Each summer, Nils Mikkelsen Utsi guides his reindeer to highland pastures overlooking a fjord, known to locals as Repparfjord, in northern Norway. There, under the Arctic midnight sun, female reindeer give birth and Mr. Utsi marks the ears of the calves. His ancestors have done this for generations.
“This is my reindeer district,” he said. “This is my life.”
Nearby, workers are building out the Nussir copper mine, the site of one of Norway’s most contentious environmental disputes. If it’s fully developed, Mr. Utsi fears the mine will cast a shadow over his way of life.
The Sami are Indigenous to Europe, and their territory, known as Sapmi, spreads across Norway, Sweden, Finland and Russia. They have, for centuries, organized their lives around reindeer herding and fishing. Now, as with many traditional cultures, their way of life is colliding with the demands of a warming world.
Mr. Utsi, leader of the Fiettar reindeer herding district near Repparfjord, expects the situation to worsen. The mine’s proximity to reindeer calving grounds could push the animals off land they have long relied on, he said.
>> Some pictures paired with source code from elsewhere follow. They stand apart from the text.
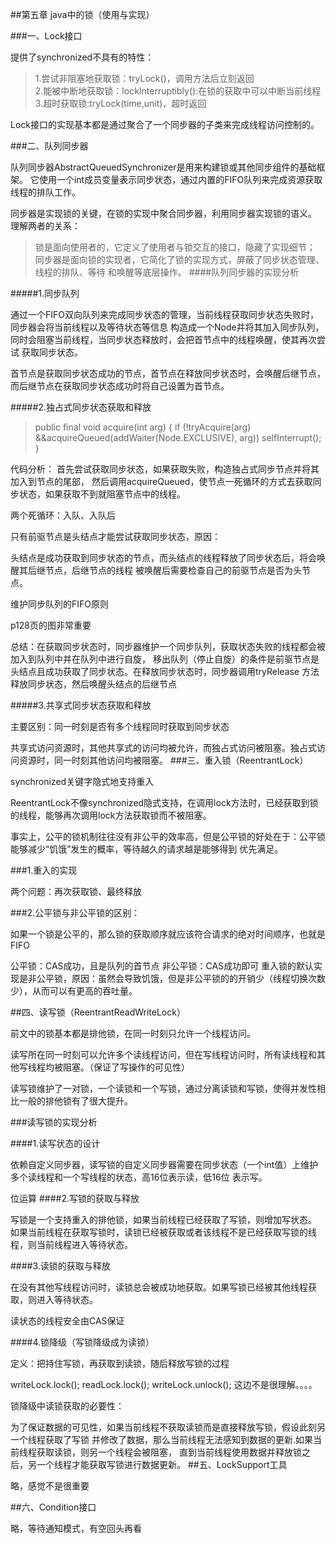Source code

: ##第五章 java中的锁（使用与实现）

###一、Lock接口

提供了synchronized不具有的特性：

>1.尝试非阻塞地获取锁：tryLock()，调用方法后立刻返回  
2.能被中断地获取锁：lockInterruptibly():在锁的获取中可以中断当前线程  
3.超时获取锁:tryLock(time,unit)，超时返回

Lock接口的实现基本都是通过聚合了一个同步器的子类来完成线程访问控制的。

###二、队列同步器

队列同步器AbstractQueuedSynchronizer是用来构建锁或其他同步组件的基础框架。 它使用一个int成员变量表示同步状态，通过内置的FIFO队列来完成资源获取线程的排队工作。

同步器是实现锁的关键，在锁的实现中聚合同步器，利用同步器实现锁的语义。 理解两者的关系：

>锁是面向使用者的，它定义了使用者与锁交互的接口，隐藏了实现细节；
同步器是面向锁的实现者，它简化了锁的实现方式，屏蔽了同步状态管理、线程的排队、等待
和唤醒等底层操作。
####队列同步器的实现分析

#####1.同步队列

通过一个FIFO双向队列来完成同步状态的管理，当前线程获取同步状态失败时，同步器会将当前线程以及等待状态等信息 构造成一个Node并将其加入同步队列，同时会阻塞当前线程，当同步状态释放时，会把首节点中的线程唤醒，使其再次尝试 获取同步状态。

首节点是获取同步状态成功的节点，首节点在释放同步状态时，会唤醒后继节点，而后继节点在获取同步状态成功时将自己设置为首节点。

#####2.独占式同步状态获取和释放

> public final void acquire(int arg) {
        if (!tryAcquire(arg) &&acquireQueued(addWaiter(Node.EXCLUSIVE), arg))
            selfInterrupt();
 }
 
代码分析： 首先尝试获取同步状态，如果获取失败，构造独占式同步节点并将其加入到节点的尾部， 然后调用acquireQueued，使节点一死循环的方式去获取同步状态，如果获取不到就阻塞节点中的线程。

两个死循环：入队、入队后

只有前驱节点是头结点才能尝试获取同步状态，原因：

头结点是成功获取到同步状态的节点，而头结点的线程释放了同步状态后，将会唤醒其后继节点，后继节点的线程 被唤醒后需要检查自己的前驱节点是否为头节点。

维护同步队列的FIFO原则

 p128页的图非常重要  
 
总结：在获取同步状态时，同步器维护一个同步队列，获取状态失败的线程都会被加入到队列中并在队列中进行自旋， 移出队列（停止自旋）的条件是前驱节点是头结点且成功获取了同步状态。在释放同步状态时，同步器调用tryRelease 方法释放同步状态，然后唤醒头结点的后继节点

#####3.共享式同步状态获取和释放

主要区别：同一时刻是否有多个线程同时获取到同步状态

共享式访问资源时，其他共享式的访问均被允许，而独占式访问被阻塞。独占式访问资源时，同一时刻其他访问均被阻塞。
###三、重入锁（ReentrantLock）

synchronized关键字隐式地支持重入

ReentrantLock不像synchronized隐式支持，在调用lock方法时，已经获取到锁的线程，能够再次调用lock方法获取锁而不被阻塞。

事实上，公平的锁机制往往没有非公平的效率高，但是公平锁的好处在于：公平锁能够减少“饥饿”发生的概率，等待越久的请求越是能够得到 优先满足。

###1.重入的实现

两个问题：再次获取锁、最终释放

###2.公平锁与非公平锁的区别：

如果一个锁是公平的，那么锁的获取顺序就应该符合请求的绝对时间顺序，也就是FIFO

公平锁：CAS成功，且是队列的首节点
非公平锁：CAS成功即可
重入锁的默认实现是非公平锁，原因：虽然会导致饥饿，但是非公平锁的的开销少（线程切换次数少），从而可以有更高的吞吐量。

##四、读写锁（ReentrantReadWriteLock）

前文中的锁基本都是排他锁，在同一时刻只允许一个线程访问。

读写所在同一时刻可以允许多个读线程访问，但在写线程访问时，所有读线程和其他写线程均被阻塞。（保证了写操作的可见性）

读写锁维护了一对锁，一个读锁和一个写锁，通过分离读锁和写锁，使得并发性相比一般的排他锁有了很大提升。

###读写锁的实现分析

####1.读写状态的设计

依赖自定义同步器，读写锁的自定义同步器需要在同步状态（一个int值）上维护多个读线程和一个写线程的状态，高16位表示读，低16位 表示写。

位运算
####2.写锁的获取与释放

写锁是一个支持重入的排他锁，如果当前线程已经获取了写锁，则增加写状态。 如果当前线程在获取写锁时，读锁已经被获取或者该线程不是已经获取写锁的线程，则当前线程进入等待状态。

####3.读锁的获取与释放

在没有其他写线程访问时，读锁总会被成功地获取。如果写锁已经被其他线程获取，则进入等待状态。

读状态的线程安全由CAS保证

####4.锁降级（写锁降级成为读锁）

定义：把持住写锁，再获取到读锁，随后释放写锁的过程

writeLock.lock();
readLock.lock();
writeLock.unlock();
这边不是很理解。。。。

锁降级中读锁获取的必要性：

为了保证数据的可见性，如果当前线程不获取读锁而是直接释放写锁，假设此刻另一个线程获取了写锁
并修改了数据，那么当前线程无法感知到数据的更新.如果当前线程获取读锁，则另一个线程会被阻塞，
直到当前线程使用数据并释放锁之后，另一个线程才能获取写锁进行数据更新。
##五、LockSupport工具

略，感觉不是很重要

##六、Condition接口

略，等待通知模式，有空回头再看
Similar conflicts have cropped up across Europe as governments race to secure metals for renewable technologies, like batteries and wind turbines. A 2024 European Union law — the Critical Raw Minerals Act — aims to bolster dozens of selected projects, including Nussir.A lithium mining project in rural Serbia prompted street protests, while others in France and Portugal have come under intensive environmental scrutiny and criticism.
Norway’s Nussir project will create an underground mine at the edge of Repparfjord, below a reindeer calving ground. The site is the country’s largest known copper deposit and home to an old open pit mine from the 1970s. The new project, mostly owned by Blue Moon Metals, a Canadian company, was granted an operating license in 2019.
Its facilities are carved into a mountain and will pump mining waste, known as tailings, through a pipe into the fjord. Norway is among a handful of countries that allow tailings to be disposed this way.
The mine’s permit allows it to deposit up to 30 million tons of waste into waters that both the Norwegian government and the Sami recognize as an important spawning site for Atlantic salmon. The fjord also provides habitat for other species, like cod and haddock.
This year, the project’s tailings permit turned 10 years old, a legal threshold that gave the government the option to amend or withdraw it. That anniversary drew more than 70 protesters to the mining site in January, despite subzero temperatures and rain.
Brage Boe Ulstein, 21, an organizer with the group Nature and Youth who has been arrested multiple times for demonstrating at Nussir, was there. He didn’t seem to mind the cold but led short drills to help other protesters warm up. “This would be the start of a big industrial venture in some of the most untouched nature in Norway,” he said.
Some protesters who first attended rallies in their early teens have returned as young adults. “We’ve kind of grown up with this case,” said Helene Sofie Smit, 20, a leader of the same organization.
Harald Sorby, an official at the Norwegian Environment Agency, a regulatory body that oversees polluting activities, acknowledged that allowing companies to deposit mining waste into the ocean is contentious. But piling it on land would cause greater disruption to reindeer herders, he said.
“We came to the conclusion that a marine deposit site would be the least environmentally damaging thing to do,” Mr. Sorby said. The agency is confident, he added, that the fjord’s deep waters will contain the waste even as climate change alters ocean conditions.
In April, the tailings permit was amended and renewed for another 10 years.
At the protest, Maren Benedicte Nystad Storslett, a member of the Sami Parliament in Norway, said her government had opposed the mine since the early days. “It will have enormous consequences for our livelihoods,” she said.
To minimize disruption to the herds, Oystein Rushfeldt, Nussir’s managing director, said the company settled on extracting the copper ore in a fully underground operation. The company also offered to invest in facilities that the reindeer herders needed, such as a mobile slaughterhouse so that herders wouldn’t need to go to ones farther away, he said.
Mr. Rushfeldt said he had attended more than 200 meetings, largely with reindeer herders and the Sami Parliament, listening to objections to the mine.
He saw a contradiction at the heart of the opposition. They say “no to metal and yes to everything that the metal is being used for,” he said, adding that the mine currently supports around 250 jobs. He noted that the project had already spent around $50 million on construction, and committed to spend roughly another $200 million over the next two years.
Lindsey Wuisan, a campaigner who works on mining issues at Friends of the Earth Europe, an environmental nonprofit, said that the desire to build climate-friendly technologies is a common excuse for mining projects, especially those supported by the 2024 E.U. law. But, she added, there is no guarantee that the minerals would actually be used in this way.